Stored data entries:
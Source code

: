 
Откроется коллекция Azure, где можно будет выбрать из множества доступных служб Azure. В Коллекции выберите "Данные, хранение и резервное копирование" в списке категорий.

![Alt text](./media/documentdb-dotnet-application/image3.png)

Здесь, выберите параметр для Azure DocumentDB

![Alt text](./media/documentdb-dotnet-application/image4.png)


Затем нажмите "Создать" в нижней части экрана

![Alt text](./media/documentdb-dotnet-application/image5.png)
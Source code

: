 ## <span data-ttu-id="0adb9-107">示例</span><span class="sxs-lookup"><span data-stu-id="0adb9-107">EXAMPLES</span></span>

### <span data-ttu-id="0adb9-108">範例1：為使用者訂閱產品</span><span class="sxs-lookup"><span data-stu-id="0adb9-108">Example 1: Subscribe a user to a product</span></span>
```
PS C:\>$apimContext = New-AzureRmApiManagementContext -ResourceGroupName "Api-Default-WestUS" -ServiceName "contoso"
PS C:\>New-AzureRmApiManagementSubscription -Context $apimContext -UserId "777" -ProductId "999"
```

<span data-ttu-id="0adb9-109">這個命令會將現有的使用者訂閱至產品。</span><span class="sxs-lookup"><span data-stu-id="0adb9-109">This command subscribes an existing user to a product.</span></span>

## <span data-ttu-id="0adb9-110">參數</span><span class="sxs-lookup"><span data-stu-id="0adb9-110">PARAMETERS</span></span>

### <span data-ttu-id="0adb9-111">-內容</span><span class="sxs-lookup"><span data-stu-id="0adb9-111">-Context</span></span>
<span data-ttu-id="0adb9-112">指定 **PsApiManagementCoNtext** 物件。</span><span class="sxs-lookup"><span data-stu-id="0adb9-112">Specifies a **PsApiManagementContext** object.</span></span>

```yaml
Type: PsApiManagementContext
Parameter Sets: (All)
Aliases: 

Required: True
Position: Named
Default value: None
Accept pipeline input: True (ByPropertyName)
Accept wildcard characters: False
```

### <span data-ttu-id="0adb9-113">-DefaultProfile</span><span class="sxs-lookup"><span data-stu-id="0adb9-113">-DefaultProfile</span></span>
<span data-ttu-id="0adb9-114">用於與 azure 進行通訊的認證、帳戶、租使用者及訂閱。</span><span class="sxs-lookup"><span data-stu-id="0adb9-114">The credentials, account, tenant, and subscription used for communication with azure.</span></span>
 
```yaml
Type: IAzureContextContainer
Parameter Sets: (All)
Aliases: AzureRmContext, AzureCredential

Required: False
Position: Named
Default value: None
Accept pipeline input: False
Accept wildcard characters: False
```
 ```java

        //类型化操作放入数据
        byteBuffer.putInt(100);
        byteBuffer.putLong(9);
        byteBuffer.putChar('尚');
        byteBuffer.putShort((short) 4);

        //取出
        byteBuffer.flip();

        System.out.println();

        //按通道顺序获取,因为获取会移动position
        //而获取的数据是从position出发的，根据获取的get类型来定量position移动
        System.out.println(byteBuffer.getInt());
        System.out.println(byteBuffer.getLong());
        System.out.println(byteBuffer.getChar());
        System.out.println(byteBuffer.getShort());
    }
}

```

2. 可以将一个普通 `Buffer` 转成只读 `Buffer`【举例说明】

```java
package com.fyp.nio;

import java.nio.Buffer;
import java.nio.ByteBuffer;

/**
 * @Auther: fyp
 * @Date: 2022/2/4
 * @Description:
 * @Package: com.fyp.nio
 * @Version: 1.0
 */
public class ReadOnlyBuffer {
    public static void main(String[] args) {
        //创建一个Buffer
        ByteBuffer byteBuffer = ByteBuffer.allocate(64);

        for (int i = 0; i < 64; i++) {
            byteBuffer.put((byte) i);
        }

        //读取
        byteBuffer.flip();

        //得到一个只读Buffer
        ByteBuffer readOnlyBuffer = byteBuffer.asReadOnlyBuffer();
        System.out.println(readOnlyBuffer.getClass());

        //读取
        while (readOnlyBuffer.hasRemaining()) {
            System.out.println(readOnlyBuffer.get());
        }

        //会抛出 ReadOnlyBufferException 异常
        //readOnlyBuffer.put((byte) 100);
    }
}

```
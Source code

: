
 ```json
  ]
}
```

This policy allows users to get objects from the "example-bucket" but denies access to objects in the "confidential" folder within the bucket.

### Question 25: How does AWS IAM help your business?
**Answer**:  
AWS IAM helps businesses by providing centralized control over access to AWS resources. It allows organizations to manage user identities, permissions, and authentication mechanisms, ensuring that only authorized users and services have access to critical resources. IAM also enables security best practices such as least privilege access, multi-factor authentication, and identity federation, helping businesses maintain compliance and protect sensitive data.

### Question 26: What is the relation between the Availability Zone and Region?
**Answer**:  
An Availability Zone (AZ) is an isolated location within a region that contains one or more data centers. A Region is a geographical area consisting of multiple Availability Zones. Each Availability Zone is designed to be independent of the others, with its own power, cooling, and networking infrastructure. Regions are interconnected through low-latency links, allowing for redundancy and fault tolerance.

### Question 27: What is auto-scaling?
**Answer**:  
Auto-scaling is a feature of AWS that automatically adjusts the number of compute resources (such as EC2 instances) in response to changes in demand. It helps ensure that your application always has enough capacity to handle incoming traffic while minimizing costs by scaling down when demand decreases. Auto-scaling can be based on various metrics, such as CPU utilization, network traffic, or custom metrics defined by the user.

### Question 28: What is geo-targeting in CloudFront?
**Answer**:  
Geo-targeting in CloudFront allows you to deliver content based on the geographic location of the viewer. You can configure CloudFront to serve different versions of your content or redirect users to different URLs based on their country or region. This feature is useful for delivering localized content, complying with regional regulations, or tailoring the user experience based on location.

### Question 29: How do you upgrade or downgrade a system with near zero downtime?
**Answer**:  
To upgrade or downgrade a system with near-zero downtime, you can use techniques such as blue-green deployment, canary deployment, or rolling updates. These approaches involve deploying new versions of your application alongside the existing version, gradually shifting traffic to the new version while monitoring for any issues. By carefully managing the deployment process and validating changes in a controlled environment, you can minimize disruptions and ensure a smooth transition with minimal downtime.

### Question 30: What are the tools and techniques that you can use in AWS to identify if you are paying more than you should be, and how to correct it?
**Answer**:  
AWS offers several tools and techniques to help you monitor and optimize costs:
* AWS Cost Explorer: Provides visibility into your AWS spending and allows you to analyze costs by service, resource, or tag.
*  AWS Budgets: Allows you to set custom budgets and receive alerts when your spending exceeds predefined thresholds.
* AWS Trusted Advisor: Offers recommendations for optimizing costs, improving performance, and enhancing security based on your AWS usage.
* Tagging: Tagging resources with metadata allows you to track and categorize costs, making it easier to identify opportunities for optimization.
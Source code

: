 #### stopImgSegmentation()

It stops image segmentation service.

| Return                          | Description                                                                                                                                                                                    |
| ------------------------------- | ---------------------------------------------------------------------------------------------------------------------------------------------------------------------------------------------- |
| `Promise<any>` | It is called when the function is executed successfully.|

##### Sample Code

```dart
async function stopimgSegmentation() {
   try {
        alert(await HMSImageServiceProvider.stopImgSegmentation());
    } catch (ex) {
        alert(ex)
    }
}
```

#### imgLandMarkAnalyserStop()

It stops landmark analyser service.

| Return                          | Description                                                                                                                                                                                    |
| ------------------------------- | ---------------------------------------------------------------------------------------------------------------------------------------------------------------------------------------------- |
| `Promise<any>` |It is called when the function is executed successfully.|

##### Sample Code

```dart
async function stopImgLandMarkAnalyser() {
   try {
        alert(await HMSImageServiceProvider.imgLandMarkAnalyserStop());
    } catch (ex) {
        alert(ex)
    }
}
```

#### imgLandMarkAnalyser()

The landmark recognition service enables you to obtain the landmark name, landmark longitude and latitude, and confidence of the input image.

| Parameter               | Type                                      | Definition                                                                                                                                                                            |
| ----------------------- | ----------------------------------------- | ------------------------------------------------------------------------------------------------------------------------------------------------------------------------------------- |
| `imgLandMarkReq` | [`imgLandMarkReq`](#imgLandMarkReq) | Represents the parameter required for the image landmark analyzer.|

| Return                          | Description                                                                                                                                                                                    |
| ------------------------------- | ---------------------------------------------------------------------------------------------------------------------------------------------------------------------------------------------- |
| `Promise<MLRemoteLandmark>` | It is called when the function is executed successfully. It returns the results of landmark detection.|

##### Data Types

▶ _AIM OF THE EXERCISE_
Select and copy every line from the records that includes the word "await".

▶ _PROBLEM SOLUTION_
        alert(await HMSImageServiceProvider.stopImgSegmentation());
        alert(await HMSImageServiceProvider.imgLandMarkAnalyserStop());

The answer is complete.